▶ _EXERCISE GOAL_
Below this line is a listing that includes pictures. Copy exactly, and only, the lines from the one containing "- [EWS XML 要素" through the one containing "<h2>Problems their integration solves</h2>"; the pictures do not go in the copy.

^^^^

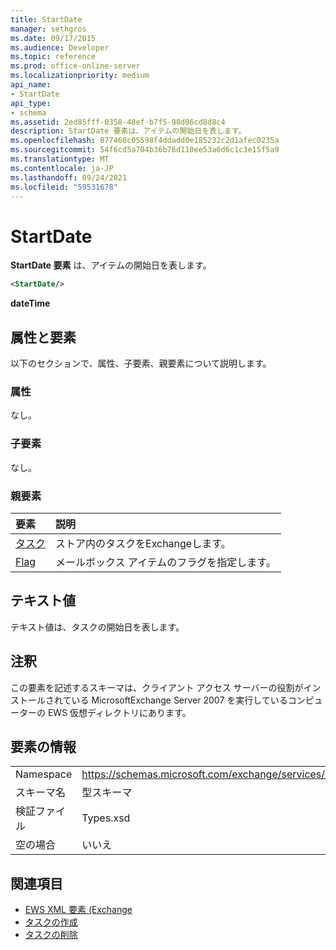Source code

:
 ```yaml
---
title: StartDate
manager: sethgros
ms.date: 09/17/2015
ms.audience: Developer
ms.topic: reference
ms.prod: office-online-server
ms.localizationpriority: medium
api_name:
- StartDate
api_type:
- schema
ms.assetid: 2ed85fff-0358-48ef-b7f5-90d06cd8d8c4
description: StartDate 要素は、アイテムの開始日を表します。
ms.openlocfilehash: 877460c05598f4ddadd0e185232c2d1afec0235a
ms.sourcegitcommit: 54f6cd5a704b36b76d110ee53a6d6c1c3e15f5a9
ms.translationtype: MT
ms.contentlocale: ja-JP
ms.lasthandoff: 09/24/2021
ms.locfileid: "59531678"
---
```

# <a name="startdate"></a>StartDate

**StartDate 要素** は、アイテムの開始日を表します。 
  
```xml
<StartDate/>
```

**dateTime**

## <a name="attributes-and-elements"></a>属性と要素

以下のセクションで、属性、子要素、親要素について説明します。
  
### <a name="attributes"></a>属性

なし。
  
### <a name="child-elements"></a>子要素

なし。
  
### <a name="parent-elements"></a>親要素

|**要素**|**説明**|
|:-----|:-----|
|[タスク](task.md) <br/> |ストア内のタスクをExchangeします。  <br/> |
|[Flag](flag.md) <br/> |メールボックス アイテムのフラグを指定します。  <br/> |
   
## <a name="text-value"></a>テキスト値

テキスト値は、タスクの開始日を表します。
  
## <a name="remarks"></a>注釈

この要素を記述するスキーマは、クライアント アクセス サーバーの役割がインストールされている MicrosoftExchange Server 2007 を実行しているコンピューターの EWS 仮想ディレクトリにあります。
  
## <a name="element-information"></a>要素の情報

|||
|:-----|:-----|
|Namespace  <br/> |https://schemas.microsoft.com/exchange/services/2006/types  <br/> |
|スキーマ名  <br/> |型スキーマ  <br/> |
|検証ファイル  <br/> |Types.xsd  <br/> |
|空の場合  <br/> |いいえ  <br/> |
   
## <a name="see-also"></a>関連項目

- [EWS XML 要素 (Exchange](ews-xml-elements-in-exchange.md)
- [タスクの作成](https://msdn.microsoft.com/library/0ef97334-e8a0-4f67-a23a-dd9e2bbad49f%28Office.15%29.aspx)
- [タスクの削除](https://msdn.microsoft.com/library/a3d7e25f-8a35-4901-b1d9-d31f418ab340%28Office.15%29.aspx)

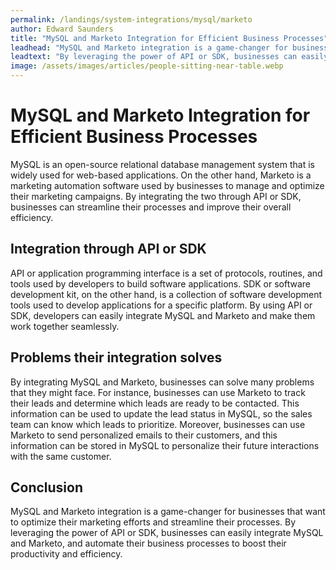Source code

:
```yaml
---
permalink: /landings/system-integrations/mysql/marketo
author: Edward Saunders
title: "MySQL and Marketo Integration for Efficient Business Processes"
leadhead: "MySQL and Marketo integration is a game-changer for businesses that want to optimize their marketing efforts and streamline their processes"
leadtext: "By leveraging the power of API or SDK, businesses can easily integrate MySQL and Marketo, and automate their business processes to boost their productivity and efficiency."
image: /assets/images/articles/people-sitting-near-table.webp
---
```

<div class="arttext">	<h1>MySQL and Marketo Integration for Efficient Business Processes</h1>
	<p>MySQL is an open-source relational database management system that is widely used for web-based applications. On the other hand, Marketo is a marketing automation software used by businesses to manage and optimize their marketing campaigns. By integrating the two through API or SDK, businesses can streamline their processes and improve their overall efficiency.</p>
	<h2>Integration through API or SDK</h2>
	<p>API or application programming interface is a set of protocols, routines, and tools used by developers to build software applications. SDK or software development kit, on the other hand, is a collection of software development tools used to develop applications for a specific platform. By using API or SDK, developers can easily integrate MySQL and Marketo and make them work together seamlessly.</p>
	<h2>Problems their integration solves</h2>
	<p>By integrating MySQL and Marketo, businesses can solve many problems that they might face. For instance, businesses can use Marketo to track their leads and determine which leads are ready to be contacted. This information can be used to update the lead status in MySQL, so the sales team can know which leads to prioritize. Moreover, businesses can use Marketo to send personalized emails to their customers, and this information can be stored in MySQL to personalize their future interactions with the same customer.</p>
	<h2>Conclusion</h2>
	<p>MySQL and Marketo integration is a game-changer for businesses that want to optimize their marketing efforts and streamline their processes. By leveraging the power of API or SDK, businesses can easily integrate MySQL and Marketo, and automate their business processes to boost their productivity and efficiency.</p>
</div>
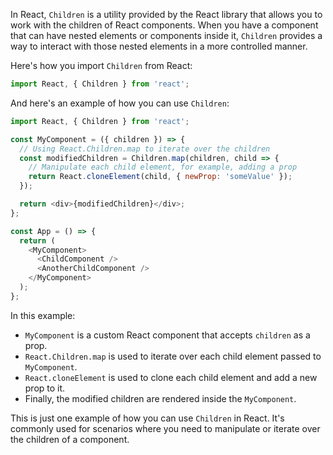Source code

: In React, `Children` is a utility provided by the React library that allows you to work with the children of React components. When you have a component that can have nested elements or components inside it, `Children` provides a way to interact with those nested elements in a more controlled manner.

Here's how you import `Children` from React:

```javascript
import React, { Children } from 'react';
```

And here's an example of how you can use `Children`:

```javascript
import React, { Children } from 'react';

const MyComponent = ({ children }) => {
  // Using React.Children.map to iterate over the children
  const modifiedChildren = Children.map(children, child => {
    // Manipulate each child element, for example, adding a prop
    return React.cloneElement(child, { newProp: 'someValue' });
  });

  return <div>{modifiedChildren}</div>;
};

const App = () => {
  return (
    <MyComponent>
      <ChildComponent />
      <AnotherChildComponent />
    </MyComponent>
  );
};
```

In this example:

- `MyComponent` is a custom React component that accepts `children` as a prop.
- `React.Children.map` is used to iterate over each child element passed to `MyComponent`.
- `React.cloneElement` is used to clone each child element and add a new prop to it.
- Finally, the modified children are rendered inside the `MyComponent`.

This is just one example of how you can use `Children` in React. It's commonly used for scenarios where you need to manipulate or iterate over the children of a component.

^^^^

▶ _ANSWER SECTION_
- [EWS XML 要素 (Exchange](ews-xml-elements-in-exchange.md)
- [タスクの作成](https://msdn.microsoft.com/library/0ef97334-e8a0-4f67-a23a-dd9e2bbad49f%28Office.15%29.aspx)
- [タスクの削除](https://msdn.microsoft.com/library/a3d7e25f-8a35-4901-b1d9-d31f418ab340%28Office.15%29.aspx)

Source code

:
```yaml
---
permalink: /landings/system-integrations/mysql/marketo
author: Edward Saunders
title: "MySQL and Marketo Integration for Efficient Business Processes"
leadhead: "MySQL and Marketo integration is a game-changer for businesses that want to optimize their marketing efforts and streamline their processes"
leadtext: "By leveraging the power of API or SDK, businesses can easily integrate MySQL and Marketo, and automate their business processes to boost their productivity and efficiency."
image: /assets/images/articles/people-sitting-near-table.webp
---
```

<div class="arttext">	<h1>MySQL and Marketo Integration for Efficient Business Processes</h1>
	<p>MySQL is an open-source relational database management system that is widely used for web-based applications. On the other hand, Marketo is a marketing automation software used by businesses to manage and optimize their marketing campaigns. By integrating the two through API or SDK, businesses can streamline their processes and improve their overall efficiency.</p>
	<h2>Integration through API or SDK</h2>
	<p>API or application programming interface is a set of protocols, routines, and tools used by developers to build software applications. SDK or software development kit, on the other hand, is a collection of software development tools used to develop applications for a specific platform. By using API or SDK, developers can easily integrate MySQL and Marketo and make them work together seamlessly.</p>
	<h2>Problems their integration solves</h2>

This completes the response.